The assistant also did not check whether the offer was still available before deploying. On vast.ai, GPU offers are ephemeral — they can be claimed by other users at any time. A deployment request for an expired offer would fail silently or return an error that the assistant might not notice until the next monitoring cycle.
The Deeper Pattern
What makes this message worth examining is what it reveals about the assistant's operating style. The assistant is not deploying instances reactively — it is running an experiment. Each deployment is a probe into the hardware landscape, designed to collect a measurement and update a model. The "for variety" comment is the tell: the assistant is thinking like a data scientist, not a system administrator.
This experimental mindset is visible throughout the session. When the assistant discovered that the host_perf table was overwriting high scores with low ones, it didn't just fix the bug — it understood the implication (resource contention between instances on the same machine) and adjusted the experimental protocol to keep the maximum measurement. When the RTX 5090 underperformed in Italy, the assistant deployed another one in Illinois to test whether geography or machine-specific factors were responsible. Each failure was not a setback but a data point.
The 2× RTX 4080 Super deployment is the same pattern. The assistant had data on single-GPU performance (RTX 4090, RTX 3090, RTX 5070 Ti, RTX 5060 Ti) and data on one multi-GPU configuration (2× RTX 5060 Ti). But it lacked data on a high-end multi-GPU setup. The 2× RTX 4080 Super filled that gap.

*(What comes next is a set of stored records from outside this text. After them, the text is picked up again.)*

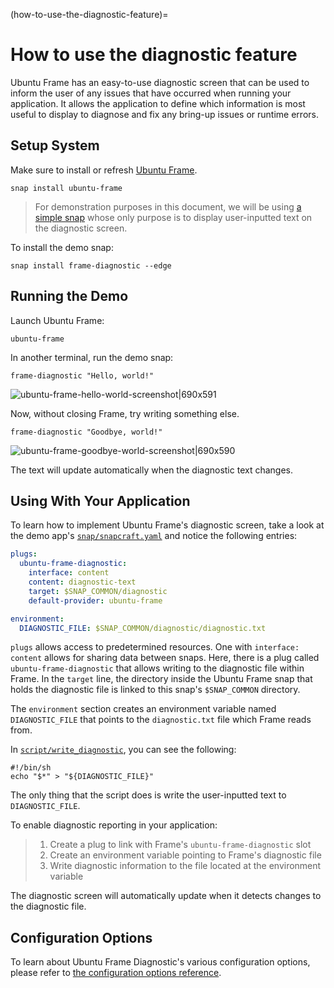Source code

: (how-to-use-the-diagnostic-feature)=

# How to use the diagnostic feature

Ubuntu Frame has an easy-to-use diagnostic screen that can be used to inform the user of any issues that have occurred when running your application. It allows the application to define which information is most useful to display to diagnose and fix any bring-up issues or runtime errors.

## Setup System

Make sure to install or refresh [Ubuntu Frame](https://mir-server.io/ubuntu-frame/).

```
snap install ubuntu-frame
```

> For demonstration purposes in this document, we will be using [a simple snap](https://github.com/AlanGriffiths/ubuntu-frame-diagnostic) whose only purpose is to display user-inputted text on the diagnostic screen.

To install the demo snap:

```
snap install frame-diagnostic --edge
```

## Running the Demo

Launch Ubuntu Frame:

```
ubuntu-frame
```

In another terminal, run the demo snap:

```
frame-diagnostic "Hello, world!"
```

![ubuntu-frame-hello-world-screenshot|690x591](upload://8H9q4sg7vgW7bEZYX29E2V3AEpu.jpeg)

Now, without closing Frame, try writing something else.

```
frame-diagnostic "Goodbye, world!"
```

![ubuntu-frame-goodbye-world-screenshot|690x590](upload://dDlljTYS66WSs77oWymQIlxGIai.jpeg)

The text will update automatically when the diagnostic text changes.

## Using With Your Application

To learn how to implement Ubuntu Frame's diagnostic screen, take a look at the demo app's [`snap/snapcraft.yaml`](https://github.com/AlanGriffiths/ubuntu-frame-diagnostic/blob/master/snap/snapcraft.yaml) and notice the following entries:

```yaml
plugs:
  ubuntu-frame-diagnostic:
    interface: content
    content: diagnostic-text
    target: $SNAP_COMMON/diagnostic
    default-provider: ubuntu-frame

environment:
  DIAGNOSTIC_FILE: $SNAP_COMMON/diagnostic/diagnostic.txt
```

`plugs` allows access to predetermined resources. One with `interface: content` allows for sharing data between snaps. Here, there is a plug called `ubuntu-frame-diagnostic` that allows writing to the diagnostic file within Frame. In the `target` line, the directory inside the Ubuntu Frame snap that holds the diagnostic file is linked to this snap's `$SNAP_COMMON` directory.

The `environment` section creates an environment variable named `DIAGNOSTIC_FILE` that points to the `diagnostic.txt` file which Frame reads from.

In [`script/write_diagnostic`](https://github.com/AlanGriffiths/ubuntu-frame-diagnostic/blob/master/script/write-diagnostic), you can see the following:

```
#!/bin/sh
echo "$*" > "${DIAGNOSTIC_FILE}"
```

The only thing that the script does is write the user-inputted text to `DIAGNOSTIC_FILE`.

To enable diagnostic reporting in your application:

> 1. Create a plug to link with Frame's `ubuntu-frame-diagnostic` slot
> 1. Create an environment variable pointing to Frame's diagnostic file
> 1. Write diagnostic information to the file located at the environment variable

The diagnostic screen will automatically update when it detects changes to the diagnostic file.

## Configuration Options

To learn about Ubuntu Frame Diagnostic's various configuration options, please refer to [the configuration options reference](https://mir-server.io/docs/ubuntu-frame-configuration-options#snap-configuration-config).
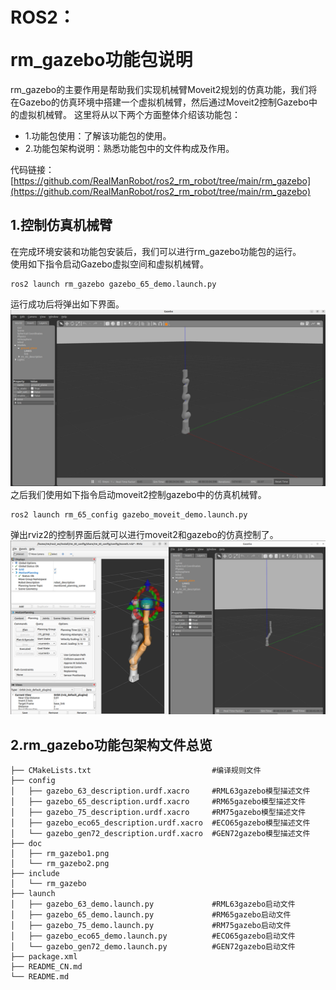 # <p class="hidden">ROS2：</p>rm_gazebo功能包说明

rm_gazebo的主要作用是帮助我们实现机械臂Moveit2规划的仿真功能，我们将在Gazebo的仿真环境中搭建一个虚拟机械臂，然后通过Moveit2控制Gazebo中的虚拟机械臂。
这里将从以下两个方面整体介绍该功能包：

* 1.功能包使用：了解该功能包的使用。
* 2.功能包架构说明：熟悉功能包中的文件构成及作用。

代码链接：[https://github.com/RealManRobot/ros2_rm_robot/tree/main/rm_gazebo](https://github.com/RealManRobot/ros2_rm_robot/tree/main/rm_gazebo)

## 1.控制仿真机械臂

在完成环境安装和功能包安装后，我们可以进行rm_gazebo功能包的运行。  
使用如下指令启动Gazebo虚拟空间和虚拟机械臂。

```
ros2 launch rm_gazebo gazebo_65_demo.launch.py
```

运行成功后将弹出如下界面。
![image](doc/rm_gazebo1.png)
之后我们使用如下指令启动moveit2控制gazebo中的仿真机械臂。

```
ros2 launch rm_65_config gazebo_moveit_demo.launch.py
```

弹出rviz2的控制界面后就可以进行moveit2和gazebo的仿真控制了。
![image](doc/rm_gazebo2.png)

## 2.rm_gazebo功能包架构文件总览

```
├── CMakeLists.txt                           #编译规则文件
├── config
│   ├── gazebo_63_description.urdf.xacro     #RML63gazebo模型描述文件
│   ├── gazebo_65_description.urdf.xacro     #RM65gazebo模型描述文件
│   ├── gazebo_75_description.urdf.xacro     #RM75gazebo模型描述文件
│   ├── gazebo_eco65_description.urdf.xacro  #ECO65gazebo模型描述文件
│   └── gazebo_gen72_description.urdf.xacro  #GEN72gazebo模型描述文件
├── doc
│   ├── rm_gazebo1.png
│   └── rm_gazebo2.png
├── include
│   └── rm_gazebo
├── launch
│   ├── gazebo_63_demo.launch.py             #RML63gazebo启动文件
│   ├── gazebo_65_demo.launch.py             #RM65gazebo启动文件
│   ├── gazebo_75_demo.launch.py             #RM75gazebo启动文件
│   ├── gazebo_eco65_demo.launch.py          #ECO65gazebo启动文件
│   └── gazebo_gen72_demo.launch.py          #GEN72gazebo启动文件
├── package.xml
├── README_CN.md
└── README.md
```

Whether the benchmark succeeds or fails, the assistant will learn something: either that this configuration is viable (expanding the pool of cost-effective hardware) or that it is not (confirming that multi-GPU scaling remains a challenge).
Conclusion
Message [msg 1540] is a single deployment command, but it is also a thesis statement for the entire experimental system. The assistant is not just managing instances — it is building knowledge. Each deployment is a trial, each benchmark is a measurement, and each result (whether pass or fail) updates a growing model of which hardware configurations can generate CuZK proofs cost-effectively. The "variety" that the assistant seeks is not aesthetic; it is epistemic. Only by probing the full spectrum of available hardware — cheap and expensive, single-GPU and multi-GPU, new generation and old — can the assistant discover the true frontier of cost-efficient proof generation.
In the larger arc of the coding session, this message sits at the boundary between two modes: the operational mode of deploying and monitoring instances, and the investigative mode of debugging the PoRep PSProve failure that would dominate the session's final act. It is a moment of deliberate, systematic data collection before the storm of protocol-level debugging that follows. And it is a reminder that even the simplest actions — a single curl command — can carry the weight of a carefully designed experiment.